Doreen Clark helped to remove some of the thousands of Christmas lights from the tiny village and was offered the chance to select a keepsake from the site.
“So I decided that the nativity set is the one that was the most important to me,” says Clark. “It represents everything about Milford and Murphyville, actually. He was a very religious person.”
Clark is referring to the late Lou Murphy, who built the display over half a century ago. However, his family has decided they can no longer maintain the site.
A Facebook group was established yesterday to try to save Murphyville, but today, that effort was abandoned out of respect for the family’s wishes.
Rather than demolish the site, Lou Murphy’s family felt it was important that the religious figures and buildings be kept in the neighbourhood or be given to the people who were closest to Lou Murphy.
Former Liberal MLA Stuart Jamieson describes Murphy as his mentor. The family asked him to take one of the miniature buildings.

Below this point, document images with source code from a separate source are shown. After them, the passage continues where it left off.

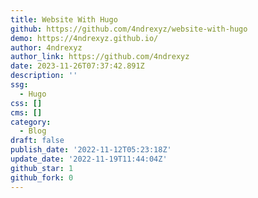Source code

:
 ```yaml
---
title: Website With Hugo
github: https://github.com/4ndrexyz/website-with-hugo
demo: https://4ndrexyz.github.io/
author: 4ndrexyz
author_link: https://github.com/4ndrexyz
date: 2023-11-26T07:37:42.891Z
description: ''
ssg:
  - Hugo
css: []
cms: []
category:
  - Blog
draft: false
publish_date: '2022-11-12T05:23:18Z'
update_date: '2022-11-19T11:44:04Z'
github_star: 1
github_fork: 0
---
```

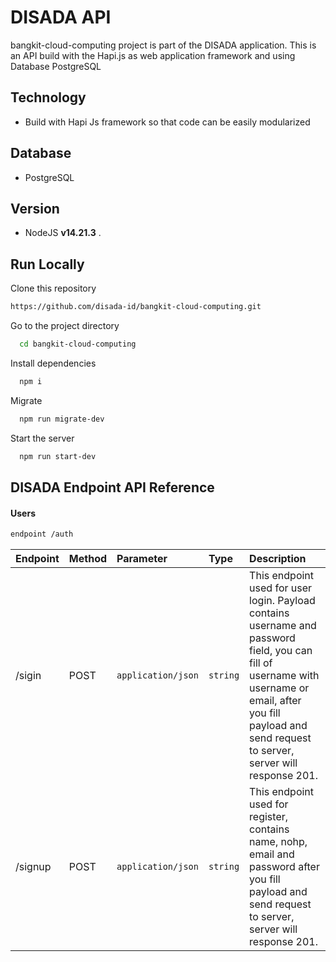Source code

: # DISADA API
bangkit-cloud-computing project is part of the DISADA application. This is an API build with the Hapi.js as web application framework and using Database PostgreSQL

## Technology
* Build with Hapi Js framework so that code can be easily modularized

## Database
* PostgreSQL

## Version
- NodeJS  **v14.21.3** .

## Run Locally
Clone this repository
```bash
https://github.com/disada-id/bangkit-cloud-computing.git
```

Go to the project directory
```bash
  cd bangkit-cloud-computing
```

Install dependencies

```bash
  npm i
```

Migrate

```bash
  npm run migrate-dev
```

Start the server

```bash
  npm run start-dev
```

## DISADA Endpoint API Reference
#### Users

```bash
endpoint /auth
```
|Endpoint              |Method               | Parameter          | Type     | Description                                   |
|:---------------------|:--------------------| :------------------| :------- | :---------------------------------------------|
| /sigin                |POST                 | `application/json` | `string` | This endpoint used for user login. Payload contains username and password field, you can fill of username with username or email, after you fill payload and send request to server, server will response 201. |
| /signup                |POST                  | `application/json` | `string` | This endpoint used for register, contains name, nohp, email and password after you fill payload and send request to server, server will response 201.  |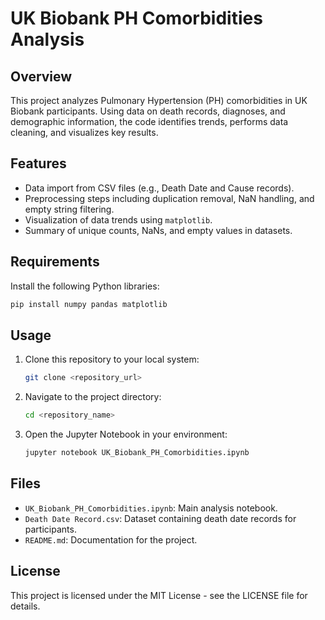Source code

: 
# UK Biobank PH Comorbidities Analysis

## Overview
This project analyzes Pulmonary Hypertension (PH) comorbidities in UK Biobank participants. Using data on death records, diagnoses, and demographic information, the code identifies trends, performs data cleaning, and visualizes key results.

## Features
- Data import from CSV files (e.g., Death Date and Cause records).
- Preprocessing steps including duplication removal, NaN handling, and empty string filtering.
- Visualization of data trends using `matplotlib`.
- Summary of unique counts, NaNs, and empty values in datasets.

## Requirements
Install the following Python libraries:
```bash
pip install numpy pandas matplotlib
```

## Usage
1. Clone this repository to your local system:
   ```bash
   git clone <repository_url>
   ```
2. Navigate to the project directory:
   ```bash
   cd <repository_name>
   ```
3. Open the Jupyter Notebook in your environment:
   ```bash
   jupyter notebook UK_Biobank_PH_Comorbidities.ipynb
   ```

## Files
- `UK_Biobank_PH_Comorbidities.ipynb`: Main analysis notebook.
- `Death Date Record.csv`: Dataset containing death date records for participants.
- `README.md`: Documentation for the project.

## License
This project is licensed under the MIT License - see the LICENSE file for details.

“I’m sorry that it is all going in separate areas, but my wife and I, Martha and I, will surely put it back together and have a part of it for people to see and we’ll enjoy doing that,” says Jamieson.
Many of the buildings and figures will eventually be back on display, though in many different locations.
With files from CTV Atlantic's Mike Cameron
Murphyville is a collection of miniature buildings, replicas and religious figures perched on a steep embankment in west Saint John. Families have visited the tiny village since the 1960s, when it was built by former MLA Lou Murphy.